Choosing the type of sample
The systems analyst can use one of four main types of samples, as illustrated in the figure below. They are convenience, purposive, simple, and complex. Convenience samples are unrestricted, nonprobability samples. A sample could be called a convenience sample if, for example, the systems analyst posts a notice on the company’s intranet asking for everyone interested in working with the new sales performance reports to come to a meeting at 1 P.M. on Tuesday the 12th. Obviously, this sample is the easiest to arrange, but it is also the most unreliable. A purposive sample is based on judgment.
A systems analyst can choose a group of individuals who appear knowledgeable and who are interested in the new information system. Here the systems analyst bases the sample on criteria (knowledge about and interest in the new system), but it is still a nonprobability sample. Thus, purposive sampling is only moderately reliable. If you choose to perform a simple random sample, you need to obtain a numbered list of the population to ensure that each document or person in the population has an equal chance of being selected. This step often is not practical, especially when sampling involves documents and reports. The complex random samples that are most appropriate for the systems analyst are (1) systematic sampling, (2) stratified sampling, and (3) cluster sampling.

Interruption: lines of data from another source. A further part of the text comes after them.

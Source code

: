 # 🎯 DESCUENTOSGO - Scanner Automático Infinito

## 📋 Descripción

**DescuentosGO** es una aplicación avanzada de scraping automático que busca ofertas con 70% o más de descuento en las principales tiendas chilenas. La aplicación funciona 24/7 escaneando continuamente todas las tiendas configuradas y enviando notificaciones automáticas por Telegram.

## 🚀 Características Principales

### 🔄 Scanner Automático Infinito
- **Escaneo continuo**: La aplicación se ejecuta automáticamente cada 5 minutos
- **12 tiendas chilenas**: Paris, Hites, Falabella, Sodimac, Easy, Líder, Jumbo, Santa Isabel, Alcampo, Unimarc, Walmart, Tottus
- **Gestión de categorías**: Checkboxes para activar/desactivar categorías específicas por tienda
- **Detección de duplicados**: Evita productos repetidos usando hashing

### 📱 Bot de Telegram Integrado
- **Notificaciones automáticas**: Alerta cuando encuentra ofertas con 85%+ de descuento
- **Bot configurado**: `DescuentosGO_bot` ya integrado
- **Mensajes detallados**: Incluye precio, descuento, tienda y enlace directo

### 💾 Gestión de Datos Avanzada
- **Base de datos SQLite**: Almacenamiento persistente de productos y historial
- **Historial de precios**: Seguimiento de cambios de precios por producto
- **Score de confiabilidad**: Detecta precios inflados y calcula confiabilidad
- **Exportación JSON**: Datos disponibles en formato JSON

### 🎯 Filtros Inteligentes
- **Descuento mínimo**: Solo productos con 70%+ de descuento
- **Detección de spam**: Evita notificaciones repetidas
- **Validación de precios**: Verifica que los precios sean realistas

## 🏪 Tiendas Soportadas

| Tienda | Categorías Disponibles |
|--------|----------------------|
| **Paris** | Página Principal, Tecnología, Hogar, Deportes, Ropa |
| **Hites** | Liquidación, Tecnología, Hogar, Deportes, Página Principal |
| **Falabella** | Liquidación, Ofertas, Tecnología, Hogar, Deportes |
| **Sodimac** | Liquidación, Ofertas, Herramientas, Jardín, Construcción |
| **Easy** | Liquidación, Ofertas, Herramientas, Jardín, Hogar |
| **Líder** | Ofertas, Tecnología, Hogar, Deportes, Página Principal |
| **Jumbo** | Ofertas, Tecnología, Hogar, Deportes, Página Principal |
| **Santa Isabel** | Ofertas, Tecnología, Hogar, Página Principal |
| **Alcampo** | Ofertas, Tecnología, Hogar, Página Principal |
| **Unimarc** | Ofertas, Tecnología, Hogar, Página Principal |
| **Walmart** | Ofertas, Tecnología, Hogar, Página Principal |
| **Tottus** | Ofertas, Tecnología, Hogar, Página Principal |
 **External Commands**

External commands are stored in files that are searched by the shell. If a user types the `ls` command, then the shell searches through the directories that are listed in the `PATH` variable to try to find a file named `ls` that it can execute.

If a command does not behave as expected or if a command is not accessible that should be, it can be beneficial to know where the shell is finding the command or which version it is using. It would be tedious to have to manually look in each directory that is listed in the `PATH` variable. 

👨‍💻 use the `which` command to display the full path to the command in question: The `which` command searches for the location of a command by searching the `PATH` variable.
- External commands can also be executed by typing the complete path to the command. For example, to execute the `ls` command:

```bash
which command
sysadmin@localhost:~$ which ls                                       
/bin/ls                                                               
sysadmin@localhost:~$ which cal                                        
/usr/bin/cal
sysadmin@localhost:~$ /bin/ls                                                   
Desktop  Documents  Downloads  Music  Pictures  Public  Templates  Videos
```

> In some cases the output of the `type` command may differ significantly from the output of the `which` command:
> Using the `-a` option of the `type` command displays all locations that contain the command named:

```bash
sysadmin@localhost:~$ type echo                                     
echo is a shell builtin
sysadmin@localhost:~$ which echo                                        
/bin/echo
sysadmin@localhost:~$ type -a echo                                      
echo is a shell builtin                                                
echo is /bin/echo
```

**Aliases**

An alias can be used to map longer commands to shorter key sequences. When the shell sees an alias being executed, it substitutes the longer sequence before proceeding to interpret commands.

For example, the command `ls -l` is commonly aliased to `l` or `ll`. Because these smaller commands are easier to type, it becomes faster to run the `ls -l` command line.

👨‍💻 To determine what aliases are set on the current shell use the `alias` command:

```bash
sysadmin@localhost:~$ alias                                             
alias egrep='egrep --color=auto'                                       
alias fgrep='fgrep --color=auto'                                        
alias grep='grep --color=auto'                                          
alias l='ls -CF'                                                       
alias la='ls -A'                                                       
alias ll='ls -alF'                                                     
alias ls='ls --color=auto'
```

In the simplest method of probability sampling, systematic sampling, the systems analyst would, for example, choose to interview every kth person on a list of company employees. This method has certain disadvantages, however. You would not want to use it to select every kth day for a sample because of the potential periodicity problem. Furthermore, a systems analyst would not use this approach if the list were ordered (for example, a list of banks from the smallest to the largest), because bias would be introduced.
Stratified samples are perhaps the most important to the systems analyst. Stratification is the process of identifying subpopulations, or strata, and then selecting objects or people for sampling in these subpopulations. Stratification is often essential if the systems analyst is to gather data efficiently. For example, if you want to seek opinions from a wide range of employees on different levels of the organization, systematic sampling would select a disproportionate number of employees from the operational control level. A stratified sample would compensate for this. Stratification is also called for when the systems analyst wants to use different methods to collect data from different subgroups. For example, you may want to use a survey to gather data from middle managers, but you might prefer to use personal interviews to gather similar data from executives.
Sometimes the systems analyst must select a group of people or documents to study. This process is referred to as cluster sampling. Suppose an organization had 20 help desks scattered across the country. You may want to select one or two of these help desks under the assumption that they are typical of the remaining ones.
Deciding on the sample size
Obviously, if everyone in the population viewed the world the same way or if each of the documents in a population contained exactly the same information as every other document, a sample size of one would be sufficient. Because that is not the case, it is necessary to set a sample size greater than one but less than the size of the population itself.
It is important to remember that the absolute number is more important in sampling than the percentage of the population. We can obtain satisfactory results sampling 20 people in 200 or 20 people in 2,000,000.